# Candy Bowl Button Hack



## Sickie Ickie (Jun 20, 2006)

I found a great candy bowl at Michael's for $20 that I want to dress up some and use for handing out candy from my graveyard. I usuallu don't spend that much, but I love the action of it.

It is constructed so a switch can be turned on for motion activation or left off for pressing a button on the nose. When it is activated a skeleton hand comes out the back and makes a grab at the TOT's hand inside. What fun!

Problem is, I'm soft hearted and don't want to scare the crap out of kids who have a difficult time even handling my display. Also, if the bowl activates everytime someone reaches in, where's the surprise value in a group? It may even get a little monotonous...

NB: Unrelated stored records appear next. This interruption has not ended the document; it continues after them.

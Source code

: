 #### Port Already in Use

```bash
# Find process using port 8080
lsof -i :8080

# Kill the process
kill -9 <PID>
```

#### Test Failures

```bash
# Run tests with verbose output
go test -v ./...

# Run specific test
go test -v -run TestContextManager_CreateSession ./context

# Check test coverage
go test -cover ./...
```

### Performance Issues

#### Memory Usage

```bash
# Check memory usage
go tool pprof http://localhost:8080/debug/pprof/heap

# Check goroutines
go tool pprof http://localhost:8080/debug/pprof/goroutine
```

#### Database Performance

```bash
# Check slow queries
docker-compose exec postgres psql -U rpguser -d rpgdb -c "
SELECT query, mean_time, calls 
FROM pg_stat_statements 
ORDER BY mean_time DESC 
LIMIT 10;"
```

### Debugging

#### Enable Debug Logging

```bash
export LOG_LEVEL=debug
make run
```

The solution? Make it so the candy bowl activates only on MY say so! The KISS method (Keep It Simple Stupid) suggests the easiest way to acheive this is to move the button to where only I can activate it and it is out of sight.

So, here is my simple little how-to for my solution:

You'll need:

a philips screwdriver

a drill with a small drill bit and a 1/2" drill bit

two small lengths of insulated wire (destroy a motorized toy from a thrift store and you'll get lots of small length wire)

a glue gun or tape

and a push button.

This is what the bowl does before any hacking:

candy bowl :: 100_2274.flv video by Sickie_Ickie - [email protected]@[email protected]@http://vid65.photobucket.com/player.swf?file=http://vid65.photobucket.com/albums/h231/Sickie_Ickie/candy%20bowl/[email protected]@[email protected]@[email protected]@[email protected]@[email protected]@[email protected]@h231/Sickie_Ickie/candy%20bowl/100_2274

Pretty cool, huh?

Okay, let's take it apart, so it is easily put back together.

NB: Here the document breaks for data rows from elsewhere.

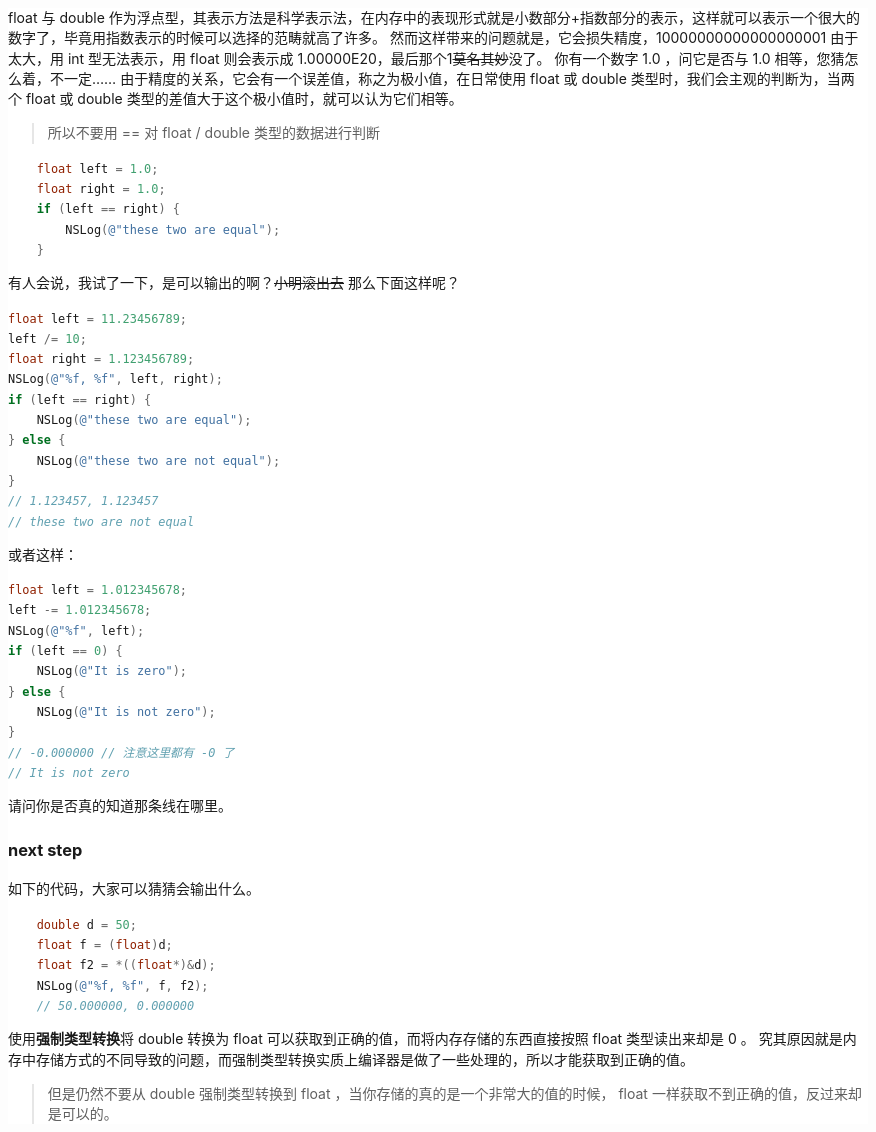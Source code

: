 float 与 double 作为浮点型，其表示方法是科学表示法，在内存中的表现形式就是小数部分+指数部分的表示，这样就可以表示一个很大的数字了，毕竟用指数表示的时候可以选择的范畴就高了许多。
然而这样带来的问题就是，它会损失精度，10000000000000000001 由于太大，用 int 型无法表示，用 float 则会表示成 1.00000E20，最后那个1~~莫名其妙~~没了。
你有一个数字 1.0 ，问它是否与 1.0 相等，您猜怎么着，不一定……
由于精度的关系，它会有一个误差值，称之为极小值，在日常使用 float 或 double 类型时，我们会主观的判断为，当两个 float 或 double 类型的差值大于这个极小值时，就可以认为它们相等。
> 所以不要用 == 对 float / double 类型的数据进行判断
``` objectivec
    float left = 1.0;
    float right = 1.0;
    if (left == right) {
        NSLog(@"these two are equal");
    }
```
有人会说，我试了一下，是可以输出的啊？~~小明滚出去~~
那么下面这样呢？
``` objectivec
float left = 11.23456789;
left /= 10;
float right = 1.123456789;
NSLog(@"%f, %f", left, right);
if (left == right) {
    NSLog(@"these two are equal");
} else {
    NSLog(@"these two are not equal");
}
// 1.123457, 1.123457
// these two are not equal
```
或者这样：
``` objectivec
float left = 1.012345678;
left -= 1.012345678;
NSLog(@"%f", left);
if (left == 0) {
    NSLog(@"It is zero");
} else {
    NSLog(@"It is not zero");
}
// -0.000000 // 注意这里都有 -0 了
// It is not zero
```
请问你是否真的知道那条线在哪里。

### next step
如下的代码，大家可以猜猜会输出什么。
``` objectivec
    double d = 50;
    float f = (float)d;
    float f2 = *((float*)&d);
    NSLog(@"%f, %f", f, f2);
    // 50.000000, 0.000000
```
使用**强制类型转换**将 double 转换为 float 可以获取到正确的值，而将内存存储的东西直接按照 float 类型读出来却是 0 。
究其原因就是内存中存储方式的不同导致的问题，而强制类型转换实质上编译器是做了一些处理的，所以才能获取到正确的值。
> 但是仍然不要从 double 强制类型转换到 float ，当你存储的真的是一个非常大的值的时候， float 一样获取不到正确的值，反过来却是可以的。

Take out the batteries by undoing the battery lid screw on the bottom and remove the battery lid. Also on the bottom are four screws. Unscrew these screws with your philips screwdriver. Careful turning it over as the screws may tumble out.










(Never having done this before, I also undid the screws on the back of the bowl, but I don't think that's needed.)

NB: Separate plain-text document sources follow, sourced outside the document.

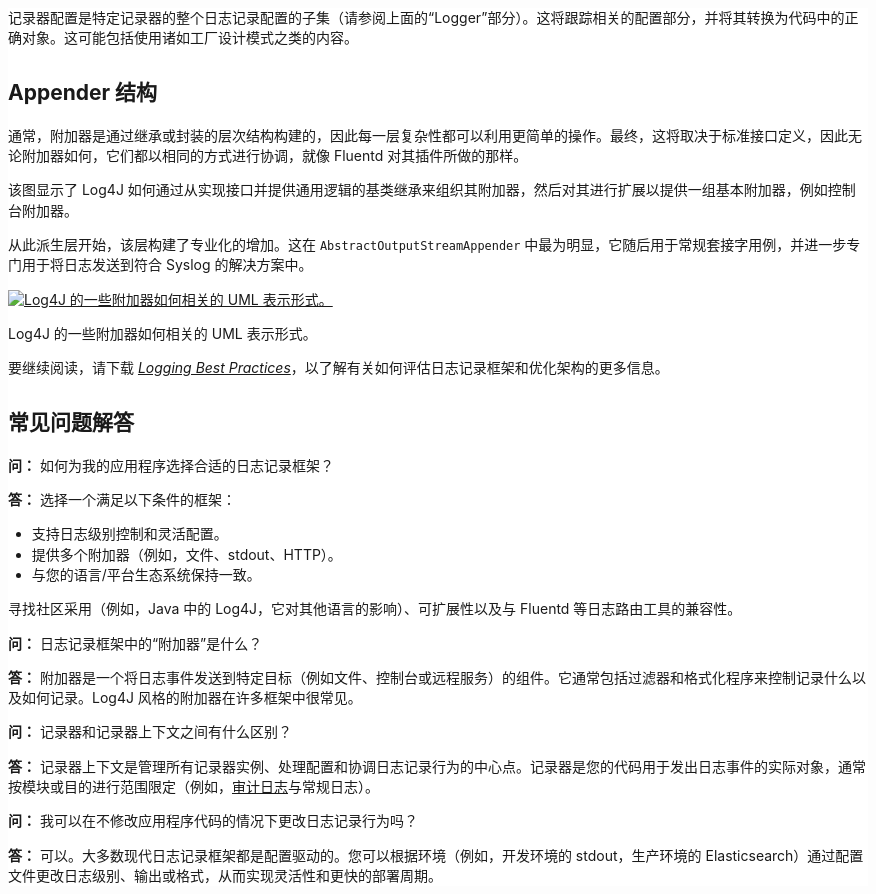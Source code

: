 记录器配置是特定记录器的整个日志记录配置的子集（请参阅上面的“Logger”部分）。这将跟踪相关的配置部分，并将其转换为代码中的正确对象。这可能包括使用诸如工厂设计模式之类的内容。

## Appender 结构

通常，附加器是通过继承或封装的层次结构构建的，因此每一层复杂性都可以利用更简单的操作。最终，这将取决于标准接口定义，因此无论附加器如何，它们都以相同的方式进行协调，就像 Fluentd 对其插件所做的那样。

该图显示了 Log4J 如何通过从实现接口并提供通用逻辑的基类继承来组织其附加器，然后对其进行扩展以提供一组基本附加器，例如控制台附加器。

从此派生层开始，该层构建了专业化的增加。这在 `AbstractOutputStreamAppender` 中最为明显，它随后用于常规套接字用例，并进一步专门用于将日志发送到符合 Syslog 的解决方案中。

[![Log4J 的一些附加器如何相关的 UML 表示形式。](https://cdn.thenewstack.io/media/2025/08/d226aee1-log4j-appenders.png)](https://cdn.thenewstack.io/media/2025/08/d226aee1-log4j-appenders.png)

Log4J 的一些附加器如何相关的 UML 表示形式。

要继续阅读，请下载 *[Logging Best Practices](https://chronosphere.io/resource/logging-best-practices/?utm_source=TNS&utm_medium=sponsored-content)*，以了解有关如何评估日志记录框架和优化架构的更多信息。

## 常见问题解答

**问：** 如何为我的应用程序选择合适的日志记录框架？

**答：** 选择一个满足以下条件的框架：

* 支持日志级别控制和灵活配置。
* 提供多个附加器（例如，文件、stdout、HTTP）。
* 与您的语言/平台生态系统保持一致。

寻找社区采用（例如，Java 中的 Log4J，它对其他语言的影响）、可扩展性以及与 Fluentd 等日志路由工具的兼容性。

**问：** 日志记录框架中的“附加器”是什么？

**答：** 附加器是一个将日志事件发送到特定目标（例如文件、控制台或远程服务）的组件。它通常包括过滤器和格式化程序来控制记录什么以及如何记录。Log4J 风格的附加器在许多框架中很常见。

**问：** 记录器和记录器上下文之间有什么区别？

**答：** 记录器上下文是管理所有记录器实例、处理配置和协调日志记录行为的中心点。记录器是您的代码用于发出日志事件的实际对象，通常按模块或目的进行范围限定（例如，[审计日志](https://chronosphere.io/learn/audit-log-definition-guide/?utm_source=sponsored-content&utm_id=TNS)与常规日志）。

**问：** 我可以在不修改应用程序代码的情况下更改日志记录行为吗？

**答：** 可以。大多数现代日志记录框架都是配置驱动的。您可以根据环境（例如，开发环境的 stdout，生产环境的 Elasticsearch）通过配置文件更改日志级别、输出或格式，从而实现灵活性和更快的部署周期。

Here's a bird's eye view of the open bowl:


----------



## Sickie Ickie (Jun 20, 2006)

You'll see the bottom plate is connected to the upper bowl by a bunch of wrapped wires. These wires are for the motion sensors, LEDs and the nose button.










The wires coming from the nose button are what we are interested in. Make sure you have the correct wires, because these are the ones we are going to cut. In this case, they are yellow:










Here, we cut the two yellow wires. Leave enough wire that you can reconnect to the nose button if you want to in the future, but leave enough coming from the circuit board when you unwrap the yellow wires, too. This will make more sense later on.










On the inside of the bottom plate there is a round circle ridge area by the switch. This is the place we are going to drill a 1/2" hole, since the back of our button box said that is the size of the mounting hole needed.


----------



## Sickie Ickie (Jun 20, 2006)

First drill a small pilot hole, so the larger 1/2" bit will have a place to grab onto.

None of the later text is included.